Sexual assault/abuse is a real cultural problem.

Basically, I have figured out that if you’re on the receiving end of some kind of sexual abuse, you’re damned if you do, damned if you don’t when it comes to ‘reporting’ it. The impacts are the same whether you report or not also. There are still hardships I deal with to this day because of the things I’ve experienced making them extremely hard to forget. Trust me, I’ve tried.

The sad part about it all is that my life isn’t particularly unique in any way. This stuff is much more common than anyone wants to admit. I think when someone hears the word rape they think about some guy in the bushes jumping out to get an unsuspecting jogger. Surely the police are called in that situation, but that scenario is rare. The ones listed above happen to normal everyday people all the time. It’s an unfortunate reality for far too many.

People are shouting for a fair process when it comes to the Dr.Ford/Kavanaugh situation when, in reality, there is no fair process for stuff like this. What does a fair process even look like? It seems to me that a great starting point to a fair process is including law enforcement. If we don’t get more cases in the system there will be no reason for anything to change. Nothing is going to change until society views sexual assault as the crime that it is.
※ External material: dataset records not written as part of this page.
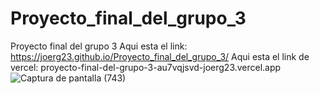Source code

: # Proyecto_final_del_grupo_3
Proyecto final del grupo 3
Aqui esta el link: https://joerg23.github.io/Proyecto_final_del_grupo_3/
Aqui esta el link de vercel: proyecto-final-del-grupo-3-au7vqjsvd-joerg23.vercel.app
![Captura de pantalla (743)](https://user-images.githubusercontent.com/127415034/235029671-c4f8da2b-47fe-490b-aa10-54709daf5e04.png)

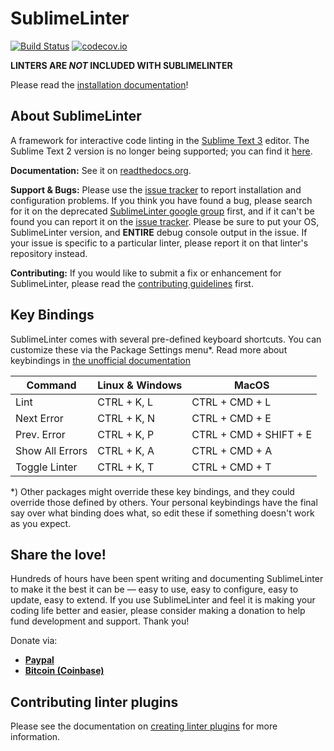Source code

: SublimeLinter
=============

[![Build Status](https://img.shields.io/travis/SublimeLinter/SublimeLinter3/master.svg)](https://travis-ci.org/SublimeLinter/SublimeLinter3)
[![codecov.io](https://img.shields.io/codecov/c/github/SublimeLinter/SublimeLinter3/master.svg)](http://codecov.io/github/SublimeLinter/SublimeLinter3?branch=master)

**LINTERS ARE *NOT* INCLUDED WITH SUBLIMELINTER**

Please read the [installation documentation](http://sublimelinter.readthedocs.org/en/latest/installation.html)!

## About SublimeLinter
A framework for interactive code linting in the [Sublime Text 3](http://sublimetext.com/3) editor. The Sublime Text 2 version is no longer being supported; you can find it [here](https://github.com/SublimeLinter/SublimeLinter).

**Documentation:** See it on [readthedocs.org](https://sublimelinter.readthedocs.org).

**Support & Bugs:** Please use the [issue tracker](https://github.com/SublimeLinter/SublimeLinter3/issues) to report installation and configuration problems. If you think you have found a bug, please search for it on the deprecated [SublimeLinter google group](https://groups.google.com/forum/#!forum/sublimelinter) first, and if it can't be found you can report it on the [issue tracker](https://github.com/SublimeLinter/SublimeLinter3/issues). Please be sure to put your OS, SublimeLinter version, and **ENTIRE** debug console output in the issue. If your issue is specific to a particular linter, please report it on that linter's repository instead.

**Contributing:** If you would like to submit a fix or enhancement for SublimeLinter, please read the [contributing guidelines](https://sublimelinter.readthedocs.org/en/latest/contributing.html) first.

## Key Bindings

SublimeLinter comes with several pre-defined keyboard shortcuts. You can customize these via the Package Settings menu\*. Read more about keybindings in [the unofficial documentation](http://docs.sublimetext.info/en/latest/customization/key_bindings.html)

| Command         | Linux & Windows  | MacOS                  |
|-----------------|------------------|------------------------|
| Lint            | CTRL + K, L      | CTRL + CMD + L         |
| Next Error      | CTRL + K, N      | CTRL + CMD + E         |
| Prev. Error     | CTRL + K, P      | CTRL + CMD + SHIFT + E |
| Show All Errors | CTRL + K, A      | CTRL + CMD + A         |
| Toggle Linter   | CTRL + K, T      | CTRL + CMD + T         |

\*) Other packages might override these key bindings, and they could override those defined by others. Your personal keybindings have the final say over what binding does what, so edit these if something doesn't work as you expect.

## Share the love!
Hundreds of hours have been spent writing and documenting SublimeLinter to make it the best it can be — easy to use, easy to configure, easy to update, easy to extend. If you use SublimeLinter and feel it is making your coding life better and easier, please consider making a donation to help fund development and support. Thank you!

Donate via: 
* [**Paypal**](https://www.paypal.com/cgi-bin/webscr?cmd=_s-xclick&hosted_button_id=FK7SKD3X8N7BU)
* [**Bitcoin (Coinbase)**](https://www.coinbase.com/groteworld)

## Contributing linter plugins
Please see the documentation on [creating linter plugins](https://sublimelinter.readthedocs.org/en/latest/creating_a_linter.html) for more information.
We need to get to a point where the police are called in an assault situation as readily as when a burglary happens. But how does a child know to tell someone about their parents? Therein lies the problem. Ok, so I don’t have all the answers. What I do know is America needs to take a good look in the mirror and figure out how to change the culture surrounding sexual abuse because what we have going on right now isn’t working.

Here’s my last two cents. If I saw that one of these people I talk about here was going to be nominated to become a United States Supreme Court Justice, best believe I would send a letter to the Committee on Capitol Hill about it. So, do I think the timing of these allegations are suspicious? I’ll answer with a resounding no. It makes perfect sense to me.